Vor der Vorstellung von Wurzels und Wunderlichs Versuchen, die Pluralflexion einfacher, übersichtlicher und logischer zu erklären, möchte ich zunächst einmal die "klassische" Darstellung und Erklärung neueren und älteren Gebrauchsgrammatiken aufzeigen.

2.1. Pluralformen bei Jung (1968)

Bei Jung (1968: 281 ff.) finden sich allein zum Plural 9 Paragraphen auf 4 Seiten. Das allein lässt schon auf eine große Vielschichtigkeit (und Schwerverständlichkeit für Lerner) der Pluralauffassung schließen.
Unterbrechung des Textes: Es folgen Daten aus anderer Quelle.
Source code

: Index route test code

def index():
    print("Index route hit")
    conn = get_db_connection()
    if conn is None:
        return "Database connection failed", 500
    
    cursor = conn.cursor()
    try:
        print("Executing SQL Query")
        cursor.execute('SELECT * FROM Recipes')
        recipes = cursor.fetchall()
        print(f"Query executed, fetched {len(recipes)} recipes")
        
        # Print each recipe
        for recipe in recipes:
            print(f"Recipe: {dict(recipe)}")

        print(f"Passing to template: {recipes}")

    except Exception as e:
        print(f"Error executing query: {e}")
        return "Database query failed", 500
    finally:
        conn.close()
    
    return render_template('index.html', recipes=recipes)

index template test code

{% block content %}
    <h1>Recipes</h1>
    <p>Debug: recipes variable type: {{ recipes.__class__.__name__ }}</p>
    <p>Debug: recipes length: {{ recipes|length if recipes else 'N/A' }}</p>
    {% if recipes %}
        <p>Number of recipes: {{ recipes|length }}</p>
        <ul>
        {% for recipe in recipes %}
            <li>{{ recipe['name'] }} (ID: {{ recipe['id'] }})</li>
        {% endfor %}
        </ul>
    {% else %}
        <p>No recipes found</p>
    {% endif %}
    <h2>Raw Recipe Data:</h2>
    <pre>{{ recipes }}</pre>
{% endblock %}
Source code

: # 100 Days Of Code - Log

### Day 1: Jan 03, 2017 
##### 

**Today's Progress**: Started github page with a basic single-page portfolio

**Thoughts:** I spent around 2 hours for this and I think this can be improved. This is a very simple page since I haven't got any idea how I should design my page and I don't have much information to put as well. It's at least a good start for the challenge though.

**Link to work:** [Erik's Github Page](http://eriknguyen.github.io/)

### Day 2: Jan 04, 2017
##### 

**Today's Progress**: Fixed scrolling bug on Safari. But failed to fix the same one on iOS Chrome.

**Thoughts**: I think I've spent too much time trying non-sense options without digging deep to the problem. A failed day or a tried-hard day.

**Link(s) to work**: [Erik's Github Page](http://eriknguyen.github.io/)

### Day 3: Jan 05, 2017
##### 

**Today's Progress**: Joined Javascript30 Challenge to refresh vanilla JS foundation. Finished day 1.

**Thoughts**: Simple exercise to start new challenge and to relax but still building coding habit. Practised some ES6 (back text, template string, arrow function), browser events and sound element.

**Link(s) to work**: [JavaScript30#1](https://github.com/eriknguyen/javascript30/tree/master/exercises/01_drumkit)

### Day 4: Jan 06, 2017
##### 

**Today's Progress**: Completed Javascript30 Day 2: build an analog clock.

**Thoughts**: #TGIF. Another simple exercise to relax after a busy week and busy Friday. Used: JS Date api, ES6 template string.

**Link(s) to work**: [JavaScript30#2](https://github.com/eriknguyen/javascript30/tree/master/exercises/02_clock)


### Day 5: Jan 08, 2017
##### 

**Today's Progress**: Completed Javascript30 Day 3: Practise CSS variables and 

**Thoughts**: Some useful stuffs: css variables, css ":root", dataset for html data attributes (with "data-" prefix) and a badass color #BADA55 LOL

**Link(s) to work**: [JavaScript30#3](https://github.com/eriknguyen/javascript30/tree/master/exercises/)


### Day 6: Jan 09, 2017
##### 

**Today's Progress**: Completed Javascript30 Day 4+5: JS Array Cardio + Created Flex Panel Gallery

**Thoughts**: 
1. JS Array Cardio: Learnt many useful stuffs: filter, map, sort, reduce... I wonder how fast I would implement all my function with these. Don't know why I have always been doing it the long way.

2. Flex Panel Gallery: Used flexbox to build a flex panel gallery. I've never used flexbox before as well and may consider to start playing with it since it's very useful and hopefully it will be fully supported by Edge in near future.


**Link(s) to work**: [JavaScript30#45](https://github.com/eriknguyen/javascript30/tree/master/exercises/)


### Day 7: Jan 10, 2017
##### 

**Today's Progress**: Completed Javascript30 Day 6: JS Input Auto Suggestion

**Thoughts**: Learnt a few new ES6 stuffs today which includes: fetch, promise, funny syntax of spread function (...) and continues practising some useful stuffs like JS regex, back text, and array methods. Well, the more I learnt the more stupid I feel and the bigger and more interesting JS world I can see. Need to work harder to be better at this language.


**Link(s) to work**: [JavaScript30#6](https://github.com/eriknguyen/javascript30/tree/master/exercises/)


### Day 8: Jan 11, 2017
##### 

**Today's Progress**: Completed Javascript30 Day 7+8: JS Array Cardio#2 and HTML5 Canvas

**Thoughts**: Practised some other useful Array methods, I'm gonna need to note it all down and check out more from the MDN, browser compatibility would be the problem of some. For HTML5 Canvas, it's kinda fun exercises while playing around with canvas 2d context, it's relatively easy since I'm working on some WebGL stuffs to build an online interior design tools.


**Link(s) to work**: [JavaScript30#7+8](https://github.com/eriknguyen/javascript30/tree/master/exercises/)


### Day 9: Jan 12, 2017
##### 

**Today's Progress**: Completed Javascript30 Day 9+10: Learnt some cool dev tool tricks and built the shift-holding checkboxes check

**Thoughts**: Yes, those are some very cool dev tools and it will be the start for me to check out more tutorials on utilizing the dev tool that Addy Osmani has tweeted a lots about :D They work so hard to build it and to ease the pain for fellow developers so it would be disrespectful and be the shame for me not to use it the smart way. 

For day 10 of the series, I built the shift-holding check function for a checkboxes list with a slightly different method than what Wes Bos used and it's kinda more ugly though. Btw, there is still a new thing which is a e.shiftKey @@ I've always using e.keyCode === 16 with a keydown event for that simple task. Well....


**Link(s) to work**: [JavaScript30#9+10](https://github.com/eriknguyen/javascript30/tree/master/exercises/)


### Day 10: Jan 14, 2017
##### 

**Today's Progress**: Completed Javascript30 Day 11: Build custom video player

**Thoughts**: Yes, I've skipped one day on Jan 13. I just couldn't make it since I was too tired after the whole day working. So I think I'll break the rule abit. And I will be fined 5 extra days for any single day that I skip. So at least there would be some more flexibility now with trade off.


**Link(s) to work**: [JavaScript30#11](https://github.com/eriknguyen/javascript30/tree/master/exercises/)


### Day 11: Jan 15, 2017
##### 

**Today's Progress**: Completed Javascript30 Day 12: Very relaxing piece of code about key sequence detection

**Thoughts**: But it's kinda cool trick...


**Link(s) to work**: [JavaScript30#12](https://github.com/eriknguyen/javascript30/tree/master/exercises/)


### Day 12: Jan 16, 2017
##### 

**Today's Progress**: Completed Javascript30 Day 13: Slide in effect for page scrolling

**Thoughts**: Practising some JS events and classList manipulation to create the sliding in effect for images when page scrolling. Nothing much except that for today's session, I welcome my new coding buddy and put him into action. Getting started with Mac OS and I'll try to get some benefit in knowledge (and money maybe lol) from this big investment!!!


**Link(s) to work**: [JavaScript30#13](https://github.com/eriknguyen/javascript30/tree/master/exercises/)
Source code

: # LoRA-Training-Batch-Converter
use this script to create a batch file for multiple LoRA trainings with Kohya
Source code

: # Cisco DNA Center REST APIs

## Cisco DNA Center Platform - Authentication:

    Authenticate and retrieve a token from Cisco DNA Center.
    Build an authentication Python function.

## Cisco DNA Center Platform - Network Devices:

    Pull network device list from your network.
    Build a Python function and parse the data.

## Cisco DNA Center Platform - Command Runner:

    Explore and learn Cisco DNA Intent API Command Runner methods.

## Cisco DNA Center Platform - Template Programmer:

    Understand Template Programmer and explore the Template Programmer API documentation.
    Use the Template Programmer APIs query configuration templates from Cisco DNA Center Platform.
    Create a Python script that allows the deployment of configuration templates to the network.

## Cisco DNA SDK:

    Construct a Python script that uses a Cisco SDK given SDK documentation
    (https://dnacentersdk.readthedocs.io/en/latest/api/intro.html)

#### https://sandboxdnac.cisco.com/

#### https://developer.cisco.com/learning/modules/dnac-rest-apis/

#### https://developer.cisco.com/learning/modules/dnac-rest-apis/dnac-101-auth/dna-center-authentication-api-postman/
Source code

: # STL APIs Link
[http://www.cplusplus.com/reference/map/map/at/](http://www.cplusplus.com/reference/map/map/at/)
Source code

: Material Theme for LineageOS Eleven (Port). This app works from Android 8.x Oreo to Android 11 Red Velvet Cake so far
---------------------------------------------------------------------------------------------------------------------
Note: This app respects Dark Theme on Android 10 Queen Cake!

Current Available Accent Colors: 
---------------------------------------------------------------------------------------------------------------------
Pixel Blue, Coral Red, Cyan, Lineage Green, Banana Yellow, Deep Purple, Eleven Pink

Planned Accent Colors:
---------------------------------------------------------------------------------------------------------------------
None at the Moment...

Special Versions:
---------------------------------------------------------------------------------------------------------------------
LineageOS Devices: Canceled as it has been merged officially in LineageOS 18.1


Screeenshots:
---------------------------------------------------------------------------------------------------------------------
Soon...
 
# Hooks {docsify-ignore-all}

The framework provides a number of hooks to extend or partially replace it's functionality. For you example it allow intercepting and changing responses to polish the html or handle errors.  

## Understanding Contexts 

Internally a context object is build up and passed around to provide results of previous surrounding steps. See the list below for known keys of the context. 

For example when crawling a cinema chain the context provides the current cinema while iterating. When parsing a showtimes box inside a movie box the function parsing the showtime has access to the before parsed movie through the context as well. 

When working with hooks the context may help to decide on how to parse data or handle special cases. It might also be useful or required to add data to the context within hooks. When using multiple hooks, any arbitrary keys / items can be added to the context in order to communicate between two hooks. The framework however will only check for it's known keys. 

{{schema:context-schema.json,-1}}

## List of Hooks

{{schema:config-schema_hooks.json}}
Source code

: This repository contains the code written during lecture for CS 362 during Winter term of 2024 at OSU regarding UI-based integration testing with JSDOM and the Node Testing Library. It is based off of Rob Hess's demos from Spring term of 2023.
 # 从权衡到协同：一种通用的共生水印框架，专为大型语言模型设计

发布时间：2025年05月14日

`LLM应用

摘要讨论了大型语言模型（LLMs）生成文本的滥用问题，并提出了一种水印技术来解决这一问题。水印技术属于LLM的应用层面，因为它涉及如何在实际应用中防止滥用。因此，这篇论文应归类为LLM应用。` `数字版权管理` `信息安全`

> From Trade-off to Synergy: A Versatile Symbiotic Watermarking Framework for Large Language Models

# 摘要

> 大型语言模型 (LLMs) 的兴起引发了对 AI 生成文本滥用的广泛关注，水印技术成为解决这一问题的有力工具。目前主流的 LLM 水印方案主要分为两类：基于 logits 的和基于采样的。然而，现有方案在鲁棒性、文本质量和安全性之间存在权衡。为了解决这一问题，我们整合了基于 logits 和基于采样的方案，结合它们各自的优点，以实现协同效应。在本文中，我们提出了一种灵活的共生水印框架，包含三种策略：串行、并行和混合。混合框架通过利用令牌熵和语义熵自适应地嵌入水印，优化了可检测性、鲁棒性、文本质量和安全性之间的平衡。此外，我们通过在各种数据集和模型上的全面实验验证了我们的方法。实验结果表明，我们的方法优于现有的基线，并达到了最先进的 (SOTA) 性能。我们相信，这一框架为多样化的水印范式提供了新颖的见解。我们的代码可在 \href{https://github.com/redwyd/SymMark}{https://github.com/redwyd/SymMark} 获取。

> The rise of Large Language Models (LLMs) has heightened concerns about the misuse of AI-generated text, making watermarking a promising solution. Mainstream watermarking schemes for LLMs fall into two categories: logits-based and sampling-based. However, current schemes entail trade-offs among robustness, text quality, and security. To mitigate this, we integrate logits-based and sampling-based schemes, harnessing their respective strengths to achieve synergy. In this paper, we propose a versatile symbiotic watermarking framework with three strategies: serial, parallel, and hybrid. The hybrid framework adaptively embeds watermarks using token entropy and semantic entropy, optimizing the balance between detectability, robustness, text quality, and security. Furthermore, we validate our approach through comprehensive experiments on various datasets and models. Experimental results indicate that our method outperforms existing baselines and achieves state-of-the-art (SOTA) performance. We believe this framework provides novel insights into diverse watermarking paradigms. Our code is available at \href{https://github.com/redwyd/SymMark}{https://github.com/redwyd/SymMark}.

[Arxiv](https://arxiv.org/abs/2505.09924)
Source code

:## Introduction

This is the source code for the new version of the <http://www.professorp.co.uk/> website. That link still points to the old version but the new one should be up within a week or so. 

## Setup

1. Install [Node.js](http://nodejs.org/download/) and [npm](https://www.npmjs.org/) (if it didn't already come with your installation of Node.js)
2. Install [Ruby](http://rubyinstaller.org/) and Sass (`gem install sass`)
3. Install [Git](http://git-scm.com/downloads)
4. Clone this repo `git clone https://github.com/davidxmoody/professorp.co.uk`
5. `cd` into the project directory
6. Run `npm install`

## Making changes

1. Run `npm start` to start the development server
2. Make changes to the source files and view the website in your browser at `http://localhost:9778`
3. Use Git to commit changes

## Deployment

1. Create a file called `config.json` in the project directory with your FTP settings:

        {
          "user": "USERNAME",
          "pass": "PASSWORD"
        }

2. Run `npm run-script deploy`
Er unterscheidet im Wesentlichen 5 Typen von Pluralarten (Jung 1968: 287). Diese möchte ich in untenstehender Übersicht anhand selbstgewählter Beispiele aufzeigen.

Abbildung in dieser Leseprobe nicht enthalten

Tab. 1

Die Übersicht zeigt eine grobe Kategorisierung der Pluralklassen, gibt aber nur einen kleinen Einblick in die im Deutschen vorkommenden Pluralformen. Zudem ist es für den Fremdsprachler nicht ersichtlich, warum z. B. bei Typ 2 einige Nomen im (Päpste, Künste, Gäste) im Plural umlauten, andere hingegen nicht (Lose, Hunde). Darüber hinaus muss ein Lerner gerade für den Typ 1 und Typ 5 noch einige Zusatzbestimmungen lernen, nämlich für die Typ 1 die Endungen der Nomen im Nominativ Singular und für den Typ 5 existieren außer der s-Plural-Form noch so genannte "assimilierte" (Wegener 2003) Pluralformen, so dass man die betreffenden Nomen aufgrund dieser anderen Endungen genauso gut in andere Pluralklassen (hier: Typ 3) einordnen könnte.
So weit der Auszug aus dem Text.